Extracted records:
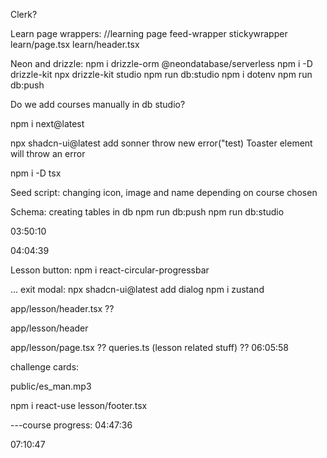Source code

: Clerk?

Learn page wrappers: //learning page
feed-wrapper
stickywrapper
learn/page.tsx
learn/header.tsx

Neon and drizzle:
npm i drizzle-orm @neondatabase/serverless
npm i -D drizzle-kit
npx drizzle-kit studio
npm run db:studio
npm i dotenv
npm run db:push
<!-- npm i -D pg -->
Do we add courses manually in db studio?

npm i next@latest

npx shadcn-ui@latest add sonner
throw new error("test)
    Toaster element will throw an error

npm i -D tsx

Seed script: changing icon, image and name depending on course chosen


Schema:
creating tables in db
npm run db:push
npm run db:studio

03:50:10
<!-- imageSrc: "/man.svg", KANNAY GAIN ACCESS https://kenney.nl/assets
              audioSrc: "/es_man.mp3",

              imageSrc: "/woman.svg",
              audioSrc: "/es_woman.mp3",
              imageSrc: "/robot.svg",
              audioSrc: "/es_robot.mp3", -->

04:04:39

Lesson button:
npm i react-circular-progressbar


...
exit modal:
npx shadcn-ui@latest add dialog 
npm i zustand
<!-- mascot_sad.svg -->
app/lesson/header.tsx ??
<!-- import { Progress } from "@/components/ui/progress"; --> app/lesson/header
app/lesson/page.tsx ??
queries.ts (lesson related stuff) ??
06:05:58


challenge cards: 
<!-- ilelevenlabs -->
public/es_man.mp3
<!-- es_robot
es_woman -->
npm i react-use
lesson/footer.tsx


---course progress:
04:47:36


07:10:47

BRIEF: Write out every entry again word for word, without any of the pictures.

RESPONSE AREA:
Source code

: Clerk?

Learn page wrappers: //learning page
feed-wrapper
stickywrapper
learn/page.tsx
learn/header.tsx

Neon and drizzle:
npm i drizzle-orm @neondatabase/serverless
npm i -D drizzle-kit
npx drizzle-kit studio
npm run db:studio
npm i dotenv
npm run db:push
<!-- npm i -D pg -->
Do we add courses manually in db studio?

npm i next@latest

npx shadcn-ui@latest add sonner
throw new error("test)
    Toaster element will throw an error

npm i -D tsx

Seed script: changing icon, image and name depending on course chosen


Schema:
creating tables in db
npm run db:push
npm run db:studio

03:50:10
<!-- imageSrc: "/man.svg", KANNAY GAIN ACCESS https://kenney.nl/assets
              audioSrc: "/es_man.mp3",

              imageSrc: "/woman.svg",
              audioSrc: "/es_woman.mp3",
              imageSrc: "/robot.svg",
              audioSrc: "/es_robot.mp3", -->

04:04:39

Lesson button:
npm i react-circular-progressbar


...
exit modal:
npx shadcn-ui@latest add dialog 
npm i zustand
<!-- mascot_sad.svg -->
app/lesson/header.tsx ??
<!-- import { Progress } from "@/components/ui/progress"; --> app/lesson/header
app/lesson/page.tsx ??
queries.ts (lesson related stuff) ??
06:05:58


challenge cards: 
<!-- ilelevenlabs -->
public/es_man.mp3
<!-- es_robot
es_woman -->
npm i react-use
lesson/footer.tsx


---course progress:
04:47:36


07:10:47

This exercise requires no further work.